Should you change your diet?

   It’s well known that foods high in sugar are bad for teeth. But what other foods can cause problems? And should you eat foods high in certain vitamins and minerals to maintain your dental health?

   “The most important vitamins are vitamin D for teeth and vitamin C for gum health, and the important minerals are calcium and phosphorus,” explains Anna Groom, BDA spokesperson and registered dietitian.

   “Vitamin C is involved in collagen synthesis and therefore maintaining healthy tissues. It’s important for healing, and severe deficiency is associated with bleeding gums.

   “Vitamin D is essential to enable the body to retain sufficient calcium for bone and teeth health. Phosphorus works in conjunction with calcium to maintain tooth health.”

   Vitamin C deficiency is rare, but if you aren’t getting enough from your diet it’s easy to increase your intake. Tomatoes, peppers, broccoli and even potatoes are just some of the ingredients high in vitamin C. It’s harder to get vitamin D from foods – while it’s in oily fish, eggs, meat and fortified foods, The NHS advises that most people in the UK consider taking a supplement during autumn and winter.

   Good sources of calcium include dairy, fortified dairy alternatives, broccoli and some leafy greens, oranges, fortified tofu and fortified bread. Phosphorus is in meat, eggs, nuts, dairy, wholegrains and dried fruit.

   In April, a small study found more nutrients than vitamin C affect gum health. The eight-week randomised controlled study split 30 people into two groups based on their plaque levels. The experimental group followed an ‘anti-inflammatory’ diet, reducing animal proteins and processed carbohydrates and increasing omega-3 fatty acids, vitamin C, vitamin D, antioxidants, plant nitrates and fibres. This group displayed a significantly higher reduction in gum inflammation and bleeding compared to the control group. It’s a small study, and more research needs to be done before definitive conclusions can be reached.

   “We advise a balanced diet, including leafy greens, nuts and other vegetables,” says hygienist Syed.

Foods and drinks to avoid

   In addition to sweetened fizzy drinks and foods high in refined sugar, these are some of the worst (and sometimes surprising) culprits for damaging teeth:
     * Lemon in hot water – erosive for tooth enamel.
     * Dried fruit – sticks to the teeth and is difficult to remove.
     * Crisps – stick to the teeth.
     * Some fruit teas – can be high in sugar.
     * Sparkling water – the gas makes it more acidic, so it should be saved for mealtimes.
     * Fruity snack bars – stick to the teeth.
     * Fermented foods – normally acidic and therefore erosive.

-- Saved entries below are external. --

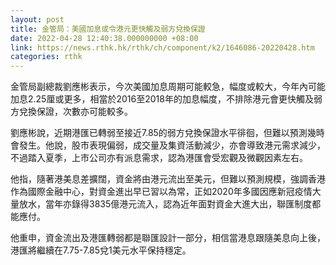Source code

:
 ```yaml
---
layout: post
title: 金管局：美國加息或令港元更快觸及弱方兌換保證
date: 2022-04-28 12:40:38.000000000 +08:00
link: https://news.rthk.hk/rthk/ch/component/k2/1646086-20220428.htm
categories: rthk
---
```


金管局副總裁劉應彬表示，今次美國加息周期可能較急，幅度或較大，今年內可能加息2.25厘或更多，相當於2016至2018年的加息幅度，不排除港元會更快觸及弱方兌換保證，次數亦可能較多。

劉應彬說，近期港匯已轉弱至接近7.85的弱方兌換保證水平徘徊，但難以預測幾時會發生。他說，股市表現偏弱，成交量及集資活動減少，亦會導致港元需求減少，不過踏入夏季，上市公司亦有派息需求，認為港匯會受宏觀及微觀因素左右。

他指，隨著港美息差擴闊，資金將由港元流出至美元，但難以預測規模，強調香港作為國際金融中心，對資金進出早已習以為常，正如2020年多國因應新冠疫情大量放水，當年亦錄得3835億港元流入，認為近年面對資金大進大出，聯匯制度都能應付。

他重申，資金流出及港匯轉弱都是聯匯設計一部分，相信當港息跟隨美息向上後，港匯將繼續在7.75-7.85兌1美元水平保持穩定。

   If you eat or drink any of the above other than at mealtimes, you can mitigate damage by rinsing with water afterwards, chewing sugar-free gum or (our favourite tip) eating a small piece of cheese, which has a neutralising effect.

Dangers of snacking

   Every time you eat something sugary or some foods high in starch, the PH level in your mouth drops, becoming more acidic as the bacteria feeds off the sugars and releases acid. So if you’re snacking every half an hour, your teeth aren’t getting a break from the acidic environment, which will lead to tooth decay.

   “If you’re constantly snacking on these foods, your teeth will quickly develop cavities as the acid produces holes,” says the British Dental Association’s scientific adviser, Professor Damien Walmsley.

   Unfortunately, these foods include whole fruit. “If you are grazing on fruits high in natural sugars throughout the day, it will still increase your risk of decay,” says hygienist Syed.

   It’s best to limit snacks to two or three a day, and save sugary or acidic foods and drinks for mealtimes.

   “During mealtimes, chewing food increases the production of saliva, which is alkaline and acts as a buffer to dilute sugary or acidic foods and drinks. Stimulation of saliva production at mealtimes washes harmful acids and food particles away from teeth and helps neutralise acid, protecting them from decay,” says Walmsley.

How to care for your teeth

   “From a dental point of view, the things that affect oral health are a change in bacterial environment and diet. Tooth brushing and interdental cleaning (such as flossing) should come together – so ensure you do both things. This will help to change that bacteria,” hygienist Syed concludes.